Leroy
Programming

What is Bun? A Modern JavaScript Runtime, Bundler, and Package Manager

Leroy - Jun 1, 2026 - 4 min read

What is Bun?

Bun is a JavaScript runtime, package manager, test runner, and bundler - all in one binary. It's designed to be a drop-in replacement for Node.js that's significantly faster and eliminates the need for a dozen separate tools.

It was created by Jarred Sumner and first released in 2022. Instead of building on V8 (Chrome's engine) like Node.js and Deno, Bun uses JavaScriptCore - the engine that powers Safari. This gives it faster startup times and a different performance profile.

What Does Bun Replace?

Tool What it does Bun replaces it with
node Run JavaScript bun run
npm / yarn / pnpm Package management bun install
tsc / ts-node / tsx TypeScript execution Native (no config)
jest / vitest / mocha Testing bun test
webpack / esbuild / rollup Bundling bun build
nodemon Auto-restart bun --watch

One binary replaces six separate tools.

How is it So Fast?

Bun's speed comes from three design decisions:

  1. Written in Zig - Zig is a low-level systems language with manual memory management, similar to C but safer. This gives Bun fine-grained control over memory allocation and thread scheduling
  2. JavaScriptCore - Safari's engine starts faster than V8 because it's optimized for mobile devices where cold start matters. On a server, this means Bun scripts start 2-4x faster than Node
  3. Built from scratch - Bun doesn't wrap Node.js APIs. It reimplements them in native code, optimized for the Zig runtime. The package resolver, HTTP client, and file system operations are all hand-tuned

Key Features

Native TypeScript

This is the feature I use most. Bun runs .ts and .tsx files directly:

bun run index.ts

No tsconfig.json. No tsc --watch. No ts-node. Bun transpiles TypeScript on the fly, including imports, decorators, and JSX. It just works.

Built-in Test Runner

Bun ships a Jest-compatible test runner with zero configuration:

# Write tests with the Jest API
bun test
describe('math', () => {
  it('adds correctly', () => {
    expect(1 + 1).toBe(2);
  });
});

No Jest installation, no jest.config.ts, no @types/jest, no ts-jest. It's all built in.

Fast Package Manager

bun install is roughly 4-10x faster than npm install:

bun install
# Done in under 2 seconds on most projects

It uses a global cache with content-addressable storage - packages are downloaded once and hard-linked into each project's node_modules. The lockfile (bun.lock) is smaller and faster to parse than package-lock.json.

Built-in Bundler

bun build ./src/index.ts --outdir ./dist

This replaces esbuild and webpack for most use cases. It supports code splitting, minification, source maps, and multiple target formats (ESM, CommonJS).

Watch Mode

bun --watch index.ts

Replaces nodemon. When files change, Bun restarts instantly because the cold start is fast enough that a full restart is cheaper than incremental compilation.

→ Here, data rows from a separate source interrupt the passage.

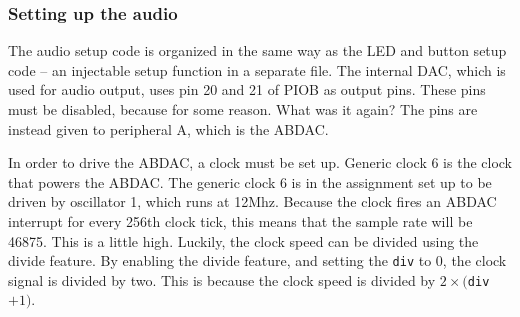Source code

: \subsubsection{Setting up the audio}

The audio setup code is organized in the same way as the LED and button setup code -- an injectable setup function in a separate file.
The internal DAC, which is used for audio output, uses pin 20 and 21 of PIOB as output pins.
These pins must be disabled, because for some reason. What was it again?
The pins are instead given to peripheral A, which is the ABDAC.

In order to drive the ABDAC, a clock must be set up.
Generic clock 6 is the clock that powers the ABDAC.
The generic clock 6 is in the assignment set up to be driven by oscillator 1, which runs at 12Mhz.
Because the clock fires an ABDAC interrupt for every 256th clock tick, this means that the sample rate will be 46875.
This is a little high.
Luckily, the clock speed can be divided using the divide feature.
By enabling the divide feature, and setting the \texttt{div} to 0, the clock signal is divided by two.
This is because the clock speed is divided by $2\times($\texttt{div}$+1)$.

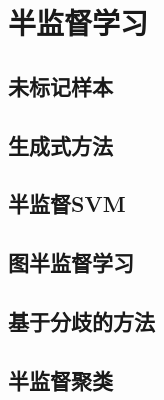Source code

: \newpage
\section{半监督学习}
\subsection{未标记样本}
\subsection{生成式方法}
\subsection{半监督SVM}
\subsection{图半监督学习}
\subsection{基于分歧的方法}
\subsection{半监督聚类}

Compatibility with Node.js

Bun implements most Node.js APIs:

  • fs, path, http, crypto, os, events - all work
  • node:assert, node:buffer, node:util - all work
  • node:worker_threads - works with some limitations
  • Express, Fastify, Koa - work fine
  • Prisma - has native Bun support
  • Tailwind CSS - works perfectly

There are gaps. Native Node.js addons (packages that use node-gyp to compile C++ code) don't work because Bun uses a different JavaScript engine. Most pure JavaScript packages work without changes.

Who is Bun For?

  • TypeScript developers - Write TypeScript, run it directly. No build step
  • API developers - Fast startup means faster dev loops. bun --watch is instant
  • CLI tool authors - Ship a single binary that includes everything
  • Anyone tired of JavaScript toolchain fatigue - One tool instead of six
  • CI/CD pipelines - Faster installs mean faster builds

Limitations

  • Native addons - Packages that use node-gyp or native C++ modules don't work
  • Serverless - Most serverless platforms (Lambda, Cloud Functions) don't support Bun yet
  • Maturity - Bun is stable but newer than Node.js. Some edge cases still surface
  • Windows - Windows support exists but is less mature than macOS/Linux

Getting Started

# Install Bun
curl -fsSL https://bun.sh/install | bash

# Create a project
mkdir hello-bun && cd hello-bun

# Initialize
bun init

# Install a package
bun add express

# Run TypeScript directly
echo 'console.log("Hello from Bun! 👋".split("").reverse().join(""))' > hello.ts
bun run hello.ts
# Outputs: !👋 nuB morf olleH

The Bottom Line

Bun is what JavaScript tooling looks like when you design it from scratch for 2024, not 2009. One binary, zero configuration, fast by default. It doesn't replace Node.js for every use case, but for daily development - writing TypeScript, running tests, building projects - it's a dramatically better experience.